BGH Capital submitted an unsolicited proposal in June to purchase all Hansen shares for $6.50 each.
However, BGH has now withdrawn its proposal and ceased discussions, with the process and exclusivity deed between the two companies terminated.
Despite having conducted extensive due diligence inquiries, BGH did not flag any issue considered material regarding Hansen’s current operations and strategy to explain the withdrawal.
However, BGH said it continues to see Hansen as a highly effective organisation with an outstanding management team and strong prospects.

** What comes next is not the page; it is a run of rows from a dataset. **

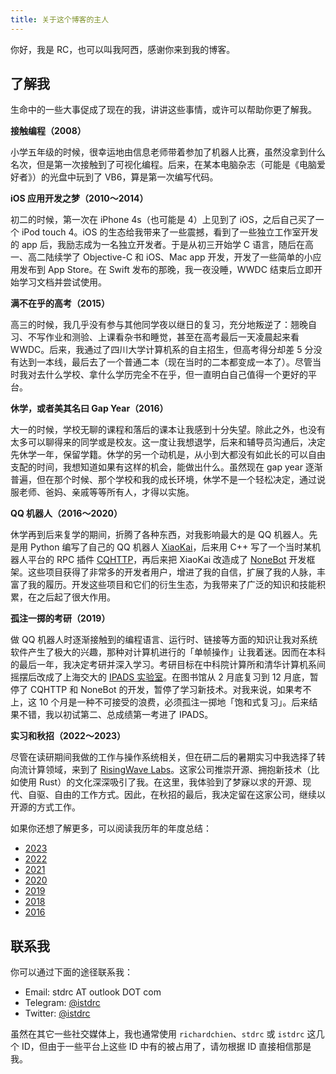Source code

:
 ```yaml
---
title: 关于这个博客的主人
---
```


你好，我是 RC，也可以叫我阿西，感谢你来到我的博客。

## 了解我

生命中的一些大事促成了现在的我，讲讲这些事情，或许可以帮助你更了解我。

**接触编程（2008）**

小学五年级的时候，很幸运地由信息老师带着参加了机器人比赛，虽然没拿到什么名次，但是第一次接触到了可视化编程。后来，在某本电脑杂志（可能是《电脑爱好者》）的光盘中玩到了 VB6，算是第一次编写代码。

**iOS 应用开发之梦（2010～2014）**

初二的时候，第一次在 iPhone 4s（也可能是 4）上见到了 iOS，之后自己买了一个 iPod touch 4。iOS 的生态给我带来了一些震撼，看到了一些独立工作室开发的 app 后，我励志成为一名独立开发者。于是从初三开始学 C 语言，随后在高一、高二陆续学了 Objective-C 和 iOS、Mac app 开发，开发了一些简单的小应用发布到 App Store。在 Swift 发布的那晚，我一夜没睡，WWDC 结束后立即开始学习文档并尝试使用。

**满不在乎的高考（2015）**

高三的时候，我几乎没有参与其他同学夜以继日的复习，充分地叛逆了：翘晚自习、不写作业和测验、上课看杂书和睡觉，甚至在高考最后一天凌晨起来看 WWDC。后来，我通过了四川大学计算机系的自主招生，但高考得分却差 5 分没有达到一本线，最后去了一个普通二本（现在当时的二本都变成一本了）。尽管当时我对去什么学校、拿什么学历完全不在乎，但一直明白自己值得一个更好的平台。

**休学，或者美其名曰 Gap Year（2016）**

大一的时候，学校无聊的课程和落后的课本让我感到十分失望。除此之外，也没有太多可以聊得来的同学或是校友。这一度让我想退学，后来和辅导员沟通后，决定先休学一年，保留学籍。休学的另一个动机是，从小到大都没有如此长的可以自由支配的时间，我想知道如果有这样的机会，能做出什么。虽然现在 gap year 逐渐普遍，但在那个时候、那个学校和我的成长环境，休学不是一个轻松决定，通过说服老师、爸妈、亲戚等等所有人，才得以实施。

**QQ 机器人（2016～2020）**

休学再到后来复学的期间，折腾了各种东西，对我影响最大的是 QQ 机器人。先是用 Python 编写了自己的 QQ 机器人 [XiaoKai](https://github.com/nonebot/nonebot/tree/legacy)，后来用 C++ 写了一个当时某机器人平台的 RPC 插件 [CQHTTP](https://github.com/kyubotics/coolq-http-api)，再后来把 XiaoKai 改造成了 [NoneBot](https://github.com/nonebot/nonebot) 开发框架。这些项目获得了非常多的开发者用户，增进了我的自信，扩展了我的人脉，丰富了我的履历。开发这些项目和它们的衍生生态，为我带来了广泛的知识和技能积累，在之后起了很大作用。

**孤注一掷的考研（2019）**

做 QQ 机器人时逐渐接触到的编程语言、运行时、链接等方面的知识让我对系统软件产生了极大的兴趣，那种对计算机进行的「单帧操作」让我着迷。因而在本科的最后一年，我决定考研并深入学习。考研目标在中科院计算所和清华计算机系间摇摆后改成了上海交大的 [IPADS 实验室](https://ipads.se.sjtu.edu.cn/zh/)。在图书馆从 2 月底复习到 12 月底，暂停了 CQHTTP 和 NoneBot 的开发，暂停了学习新技术。对我来说，如果考不上，这 10 个月是一种不可接受的浪费，必须孤注一掷地「饱和式复习」。后来结果不错，我以初试第二、总成绩第一考进了 IPADS。

**实习和秋招（2022～2023）**

尽管在读研期间我做的工作与操作系统相关，但在研二后的暑期实习中我选择了转向流计算领域，来到了 [RisingWave Labs](https://github.com/risingwavelabs)。这家公司推崇开源、拥抱新技术（比如使用 Rust）的文化深深吸引了我。在这里，我体验到了梦寐以求的开源、现代、自驱、自由的工作方式。因此，在秋招的最后，我决定留在这家公司，继续以开源的方式工作。

如果你还想了解更多，可以阅读我历年的年度总结：

- [2023](/posts/2024-01-01-2023-review.md)
- [2022](/posts/2022-12-27-2022-end.md)
- [2021](/posts/2022-01-31-2022-new-beginning.md)
- [2020](/posts/2021-02-12-2021-new-year.md)
- [2019](/posts/2020-01-04-2020.md)
- [2018](/posts/2018-12-31-my-2018.md)
- [2016](/posts/2017-01-04-for-2017.md)

## 联系我

你可以通过下面的途径联系我：

- Email: stdrc AT outlook DOT com
- Telegram: [@istdrc](https://telegram.me/istdrc)
- Twitter: [@istdrc](https://twitter.com/istdrc)

虽然在其它一些社交媒体上，我也通常使用 `richardchien`、`stdrc` 或 `istdrc` 这几个 ID，但由于一些平台上这些 ID 中有的被占用了，请勿根据 ID 直接相信那是我。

Co-operation agreements between BGH Capital and CEO Andrew Hansen – who holds a 17.5 per cent interest in the company – and, separately, Othonna, as trustee for the Hansen Property Trust, have also been terminated.
Despite the takeover offer falling through, Chairman of Hansen, David Trude, says the company continues to go from strength to strength, most recently reporting record results for the group across all key metrics in FY21.
“Significant new business wins, coupled with a continued focus on our aggregation strategy, reinforce our commitment to, and confidence in, our long-term revenue target of $500 million in FY25,” said David Trude.
Hansen Technologies was down 8.59 per cent, trading at $5.64 at 12:15 pm AEST.